» Task requirements:
Each line of the data should be repeated precisely.

» Records to use:
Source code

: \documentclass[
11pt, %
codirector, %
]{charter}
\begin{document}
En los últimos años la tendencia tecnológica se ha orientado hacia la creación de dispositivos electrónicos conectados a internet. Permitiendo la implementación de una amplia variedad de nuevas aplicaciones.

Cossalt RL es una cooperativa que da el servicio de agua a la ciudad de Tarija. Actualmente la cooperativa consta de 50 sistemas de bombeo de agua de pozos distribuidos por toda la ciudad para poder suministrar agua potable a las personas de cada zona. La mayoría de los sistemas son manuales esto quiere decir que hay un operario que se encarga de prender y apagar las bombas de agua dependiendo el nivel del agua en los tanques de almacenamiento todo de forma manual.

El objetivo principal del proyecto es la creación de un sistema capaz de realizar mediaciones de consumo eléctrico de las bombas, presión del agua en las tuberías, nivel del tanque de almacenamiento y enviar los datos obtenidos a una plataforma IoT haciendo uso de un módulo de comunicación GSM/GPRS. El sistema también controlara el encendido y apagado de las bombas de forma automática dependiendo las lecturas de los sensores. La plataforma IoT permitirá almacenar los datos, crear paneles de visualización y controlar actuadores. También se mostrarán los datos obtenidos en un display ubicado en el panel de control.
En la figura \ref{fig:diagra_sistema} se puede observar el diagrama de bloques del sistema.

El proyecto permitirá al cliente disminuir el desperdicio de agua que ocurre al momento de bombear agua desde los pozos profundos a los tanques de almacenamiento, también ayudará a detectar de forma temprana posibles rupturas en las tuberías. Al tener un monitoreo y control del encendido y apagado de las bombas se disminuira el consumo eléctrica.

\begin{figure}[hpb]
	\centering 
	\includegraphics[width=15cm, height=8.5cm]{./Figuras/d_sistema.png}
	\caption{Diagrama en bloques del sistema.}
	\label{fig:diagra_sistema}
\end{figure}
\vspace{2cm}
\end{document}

» Your solution:
Source code

: \documentclass[
11pt, %
codirector, %
]{charter}
\begin{document}
En los últimos años la tendencia tecnológica se ha orientado hacia la creación de dispositivos electrónicos conectados a internet. Permitiendo la implementación de una amplia variedad de nuevas aplicaciones.

Cossalt RL es una cooperativa que da el servicio de agua a la ciudad de Tarija. Actualmente la cooperativa consta de 50 sistemas de bombeo de agua de pozos distribuidos por toda la ciudad para poder suministrar agua potable a las personas de cada zona. La mayoría de los sistemas son manuales esto quiere decir que hay un operario que se encarga de prender y apagar las bombas de agua dependiendo el nivel del agua en los tanques de almacenamiento todo de forma manual.

El objetivo principal del proyecto es la creación de un sistema capaz de realizar mediaciones de consumo eléctrico de las bombas, presión del agua en las tuberías, nivel del tanque de almacenamiento y enviar los datos obtenidos a una plataforma IoT haciendo uso de un módulo de comunicación GSM/GPRS. El sistema también controlara el encendido y apagado de las bombas de forma automática dependiendo las lecturas de los sensores. La plataforma IoT permitirá almacenar los datos, crear paneles de visualización y controlar actuadores. También se mostrarán los datos obtenidos en un display ubicado en el panel de control.
En la figura \ref{fig:diagra_sistema} se puede observar el diagrama de bloques del sistema.

El proyecto permitirá al cliente disminuir el desperdicio de agua que ocurre al momento de bombear agua desde los pozos profundos a los tanques de almacenamiento, también ayudará a detectar de forma temprana posibles rupturas en las tuberías. Al tener un monitoreo y control del encendido y apagado de las bombas se disminuira el consumo eléctrica.

\begin{figure}[hpb]
	\centering 
	\includegraphics[width=15cm, height=8.5cm]{./Figuras/d_sistema.png}
	\caption{Diagrama en bloques del sistema.}
	\label{fig:diagra_sistema}
\end{figure}
\vspace{2cm}
\end{document}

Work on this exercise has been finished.